Mit Schreiben vom 04.03.2021 und 09.03.2021 nahmen die Auftraggeber Stellung. Sie sehen das Angebot der Antragstellerin als den bestandsfesten Ausschreibungsbedingungen widersprechend, mit einem unbehebbaren Mangel behaftet und als zwingend auszuscheiden. In der von der Antragstellerin am 12.01.2021 übermittelten Aufklärungsdatei weise eine Zelle das Intervall von 0,167 Tagen pro Monat an Stelle von 0,0833 Tagen pro Monat aus. Durch die Division von 1 (Reinigung) /12 (Monate) = 0,0833* ergäbe sich eine einmal jährlich vorzunehmende Vollreinigung. Da das Aufklärungsschreiben aber den doppelten Wert von 0,167 Tagen und somit eine zweimal jährlich vorzunehmende Vollreinigung ausweise, sei darin eine Ausschreibungswidrigkeit des Angebots der Antragstellerin erkennbar.
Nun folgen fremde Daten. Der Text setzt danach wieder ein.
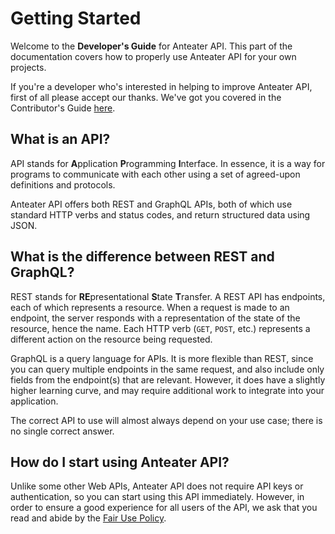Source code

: # Getting Started

Welcome to the **Developer's Guide** for Anteater API. This part of the documentation covers how to properly use Anteater API for your own projects.

If you're a developer who's interested in helping to improve Anteater API, first of all please accept our thanks. We've got you covered in the Contributor's Guide [here](/docs/contributors-guide/getting-started).

## What is an API?

API stands for **A**pplication **P**rogramming **I**nterface. In essence, it is a way for programs to communicate with each other using a set of agreed-upon definitions and protocols.

Anteater API offers both REST and GraphQL APIs, both of which use standard HTTP verbs and status codes, and return structured data using JSON.

## What is the difference between REST and GraphQL?

REST stands for **RE**presentational **S**tate **T**ransfer. A REST API has endpoints, each of which represents a resource. When a request is made to an endpoint, the server responds with a representation of the state of the resource, hence the name. Each HTTP verb (`GET`, `POST`, etc.) represents a different action on the resource being requested.

GraphQL is a query language for APIs. It is more flexible than REST, since you can query multiple endpoints in the same request, and also include only fields from the endpoint(s) that are relevant. However, it does have a slightly higher learning curve, and may require additional work to integrate into your application.

The correct API to use will almost always depend on your use case; there is no single correct answer.

## How do I start using Anteater API?

Unlike some other Web APIs, Anteater API does not require API keys or authentication, so you can start using this API immediately. However, in order to ensure a good experience for all users of the API, we ask that you read and abide by the [Fair Use Policy](fair-use-policy).
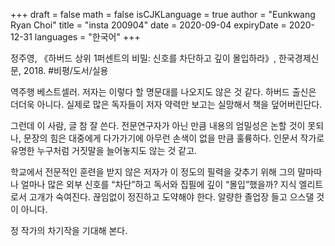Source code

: +++
draft = false
math = false
isCJKLanguage = true
author = "Eunkwang Ryan Choi"
title = "insta 200904"
date = 2020-09-04
expiryDate = 2020-12-31
languages = "한국어"
+++

정주영, 《하버드 상위 1퍼센트의 비밀: 신호를 차단하고 깊이 몰입하라》, 한국경제신문, 2018. #비평/도서/실용 

역주행 베스트셀러. 저자는 이렇다 할 명문대를 나오지도 않은 것 같다. 하버드 출신은 더더욱 아니다. 실제로 많은 독자들이 저자 약력만 보고는 실망해서 책을 덮어버린단다.

그런데 이 사람, 글 참 잘 쓴다. 전문연구자가 아닌 만큼 내용의 엄밀성은 논할 것이 못되나, 문장의 힘은 대중에게 다가가기에 아무런 손색이 없을 만큼 훌륭하다. 인문서 작가로 유명한 누구처럼 거짓말을 늘어놓지도 않는 것 같고.

학교에서 전문적인 훈련을 받지 않은 저자가 이 정도의 필력을 갖추기 위해 그의 말마따나 얼마나 많은 외부 신호를 “차단”하고 독서와 집필에 깊이 “몰입”했을까? 지식 엘리트로서 고개가 숙여진다. 끊임없이 정진하고 도약해야 한다. 알량한 졸업장 들고 으스댈 것이 아니다.

정 작가의 차기작을 기대해 본다.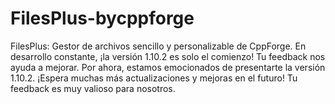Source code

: # FilesPlus-bycppforge
FilesPlus: Gestor de archivos sencillo y personalizable de CppForge. En desarrollo constante, ¡la versión 1.10.2 es solo el comienzo! Tu feedback nos ayuda a mejorar. Por ahora, estamos emocionados de presentarte la versión 1.10.2. ¡Espera muchas más actualizaciones y mejoras en el futuro! Tu feedback es muy valioso para nosotros.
Sie beantragen die Zurück- in eventu Abweisung sämtlicher Anträge auf Nichtigerklärung und sehen das besondere Interesse an der Fortführung des Verfahrens in einem dringenden Beschaffungsbedarf der Aufraggeber.

Mit Schreiben vom 10.03.2021 erhob die präsumtive Rahmenvereinbarungspartnerin hinreichend begründete Einwendungen, wahrte ihre Parteistellung im Nachprüfungsverfahren und erachtet selbst für den Fall, dass die Ausschluss- und Ausscheidensgründe gegenüber der Antragstellerin zu Recht vorlägen, einen Zuschlag zu ihren Gunsten als geboten und negiert die von der Antragstellerin behauptete Rechtswidrigkeit der Entscheidung vom 26.02.2021.

Mit GZ W279 2240007-1/3E wurde am 11.03.2021 eine – den Abschluss der Rahmenvereinbarung hinsichtlich Los 14 untersagende – einstweilige Verfügung erlassen.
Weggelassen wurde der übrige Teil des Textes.